The contribution of this paper consists in the development and validation of a computational module devoted to collect tweets, both from and to the Twitter account of the public transportation company in Milan, Azienda Trasporti Milano (ATM), and then analyse their content according to the following two goals: the automatic identification of events (e.g., accidents, sudden traffic jams, etc.), as posted by the users, the automatic detection of opinions about transport service (e.g., delays, inefficiencies, perceived security, dirt, etc.). Some preliminary results obtained during the first activities of the project have been initially reported in [ 7 ], where an initial design of the computational module is presented, further specialized in this paper. 2

TAM-TAM: general architecture

Figure 1 summarizes the overall architecture of the TAM-TAM platform, with a major focus on the component devoted to the analysis of tweets. The other relevant components and services of the platform are: i) the central database used to provide the different visualization layers related to official – structured – information, such as lines, time-tables, on-line positioning data, traffic estimation, etc.; ii) web and mobile apps for login/profiling and visualization.

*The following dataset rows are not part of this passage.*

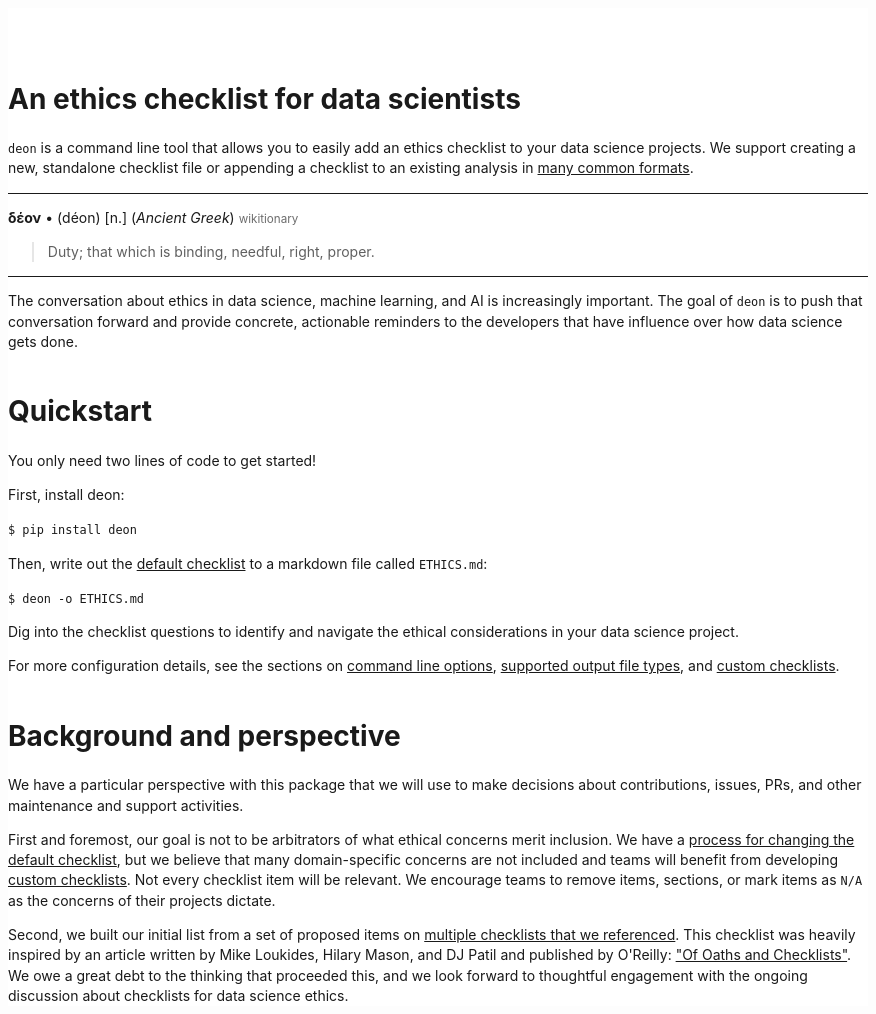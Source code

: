 <div style="display: inline-block; line-height: 2.25em">&nbsp;</div>

<h1><b>An ethics checklist for data scientists</b></h1>


`deon` is a command line tool that allows you to easily add an ethics checklist to your data science projects. We support creating a new, standalone checklist file or appending a checklist to an existing analysis in [many common formats](#supported-file-types).

---

**δέον** • (déon) [n.] (_Ancient Greek_) <small><a href="https://en.wiktionary.org/wiki/%CE%B4%CE%AD%CE%BF%CE%BD#Ancient_Greek" target="_blank" style="text-decoration: none; color: #6d6d6d">wikitionary</a></small>
 > Duty; that which is binding, needful, right, proper.

--------

The conversation about ethics in data science, machine learning, and AI is increasingly important. The goal of `deon` is to push that conversation forward and provide concrete, actionable reminders to the developers that have influence over how data science gets done.

# Quickstart

You only need two lines of code to get started!

First, install deon:

```
$ pip install deon
```

Then, write out the [default checklist](#default-checklist) to a markdown file called `ETHICS.md`:

```
$ deon -o ETHICS.md
```

Dig into the checklist questions to identify and navigate the ethical considerations in your data science project.

For more configuration details, see the sections on [command line options](#command-line-options), [supported output file types](#supported-file-types), and [custom checklists](#custom-checklists).

# Background and perspective

We have a particular perspective with this package that we will use to make decisions about contributions, issues, PRs, and other maintenance and support activities.

First and foremost, our goal is not to be arbitrators of what ethical concerns merit inclusion. We have a [process for changing the default checklist](#changing-the-checklist), but we believe that many domain-specific concerns are not included and teams will benefit from developing [custom checklists](#custom-checklists). Not every checklist item will be relevant. We encourage teams to remove items, sections, or mark items as `N/A` as the concerns of their projects dictate.

Second, we built our initial list from a set of proposed items on [multiple checklists that we referenced](#checklist-citations). This checklist was heavily inspired by an article written by Mike Loukides, Hilary Mason, and DJ Patil and published by O'Reilly: ["Of Oaths and Checklists"](https://www.oreilly.com/ideas/of-oaths-and-checklists). We owe a great debt to the thinking that proceeded this, and we look forward to thoughtful engagement with the ongoing discussion about checklists for data science ethics.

Going more in detail, the main modules and functioning of the tweets analyser component are the following:

Crawler

Crawler is the module devoted to continuously collect tweets from (bold line) and to (dotted line) the Twitter account of the urban transportation company in Milan (@atm_informa). Moreover, Crawler is also devoted to store the acquired tweets, according to the data model provided by Twitter API, into a MySQL database (Tweets database) which is then used to perform further (off-line) analysis aimed at validating new machine learning algorithms and mine new models.

Event Detector

Event Detector implements a simple word-matching algorithm in order to identify, within tweets, keywords associated to relevant events. The set of keywords is based on the set of “standard” words generally used by ATM to inform customers about relevant events (e.g. strokes, accidents, interruptions, deviations, etc.) but it is completely customizable. The same set of keywords is also used to detect potential events communicated by the commuters. Finally, Event Detector search for other words, and their synonyms, referred to: type of transportation (i.e. bus, tram or underground), specific line and, where available, direction. All this information is well defined in the lists which could be retrieved from the web site of ATM.

While the events detected in tweets from @atm_informa are certain, the events detected in commuters-generated tweets have to be validated; this action is performed by considering the rate of tweets related to the same events in the last 15 minutes. Higher the rate higher the trustworthiness about the event; when the rate of an event becomes 0 the event is no more valid. This is very important because commuters are generally used to report and share information about events but not about the return to the normality, while transportation supplier communicates disruptive events as well as their rehabilitation.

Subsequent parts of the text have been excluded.